Your goal – Your answer must be an exact copy of the records below, with every picture left out.

START Exercise material

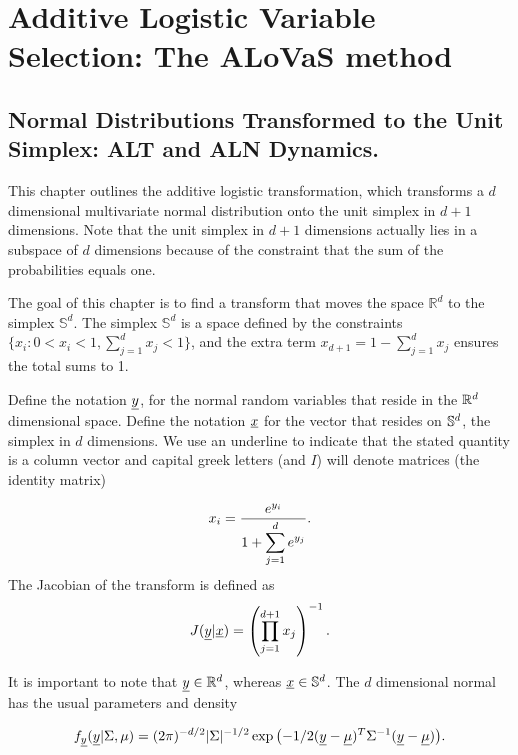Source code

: \section{Additive Logistic Variable Selection: The ALoVaS method}

\subsection{Normal Distributions Transformed to the Unit Simplex: ALT and ALN Dynamics. }\label{sec:ALN_chapter}

This chapter outlines the additive logistic transformation, which transforms a $d$ dimensional multivariate normal distribution onto the unit simplex in $d+1$ dimensions. Note that the unit simplex in $d+1$ dimensions actually lies in a subspace of $d$ dimensions because of the constraint that the sum of the probabilities equals one. 

The goal of this chapter is to find a transform that moves the space $\mathbb{R}^d$  to the simplex $\mathbb{S}^d$.  The simplex $\mathbb{S}^d$ is a space defined by the constraints $\{x_i: 0<x_i<1, \sum_{j=1}^dx_j <1 \}$, and the extra term $x_{d+1}=1-\sum_{j=1}^d x_j$ ensures the total sums to 1.  

Define the notation $\underline{y}$, for the normal random variables that reside in the $\mathbb{R}^{d}$  dimensional space. Define the notation $\underline{x}$  for the vector that resides on $\mathbb{S}^{d}$, the simplex in $d$ dimensions. We use an underline to indicate that the stated quantity is a column vector and capital greek letters (and $I$) will denote matrices (the identity matrix) 

\begin{equation}\label{eqn:simplex_transform}
x_i = \frac{e^{y_i}}{1+\displaystyle{\sum_{j=1}^de^{y_j}}}. \\
\end{equation}
The Jacobian of the transform is defined as
\begin{equation}\label{eqn:jacobian}
J(\underline{y} \vert \underline{x}) = \left( \prod_{j=1}^{d+1}x_j \right)^{-1}.
\end{equation}

It is important to note that $\underline{y}\in\mathbb{R}^{d}$, whereas $\underline{x}\in\mathbb{S}^{d}$. The $d$ dimensional normal has the usual parameters and density

\begin{equation}\label{eqn:multinormal}
f_{\underline{y}}(\underline{y}\vert \Sigma, \mu)=(2\pi)^{-d/2}|\Sigma|^{-1/2}\exp{\left(-1/2(\underline{y}-\underline{\mu})^T\Sigma^{-1}(\underline{y}-\underline{\mu})\right)}.
\end{equation}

END Exercise material

Problem solution –
Source code

: \section{Additive Logistic Variable Selection: The ALoVaS method}

\subsection{Normal Distributions Transformed to the Unit Simplex: ALT and ALN Dynamics. }\label{sec:ALN_chapter}

This chapter outlines the additive logistic transformation, which transforms a $d$ dimensional multivariate normal distribution onto the unit simplex in $d+1$ dimensions. Note that the unit simplex in $d+1$ dimensions actually lies in a subspace of $d$ dimensions because of the constraint that the sum of the probabilities equals one. 

The goal of this chapter is to find a transform that moves the space $\mathbb{R}^d$  to the simplex $\mathbb{S}^d$.  The simplex $\mathbb{S}^d$ is a space defined by the constraints $\{x_i: 0<x_i<1, \sum_{j=1}^dx_j <1 \}$, and the extra term $x_{d+1}=1-\sum_{j=1}^d x_j$ ensures the total sums to 1.  

Define the notation $\underline{y}$, for the normal random variables that reside in the $\mathbb{R}^{d}$  dimensional space. Define the notation $\underline{x}$  for the vector that resides on $\mathbb{S}^{d}$, the simplex in $d$ dimensions. We use an underline to indicate that the stated quantity is a column vector and capital greek letters (and $I$) will denote matrices (the identity matrix) 

\begin{equation}\label{eqn:simplex_transform}
x_i = \frac{e^{y_i}}{1+\displaystyle{\sum_{j=1}^de^{y_j}}}. \\
\end{equation}
The Jacobian of the transform is defined as
\begin{equation}\label{eqn:jacobian}
J(\underline{y} \vert \underline{x}) = \left( \prod_{j=1}^{d+1}x_j \right)^{-1}.
\end{equation}

It is important to note that $\underline{y}\in\mathbb{R}^{d}$, whereas $\underline{x}\in\mathbb{S}^{d}$. The $d$ dimensional normal has the usual parameters and density

\begin{equation}\label{eqn:multinormal}
f_{\underline{y}}(\underline{y}\vert \Sigma, \mu)=(2\pi)^{-d/2}|\Sigma|^{-1/2}\exp{\left(-1/2(\underline{y}-\underline{\mu})^T\Sigma^{-1}(\underline{y}-\underline{\mu})\right)}.
\end{equation}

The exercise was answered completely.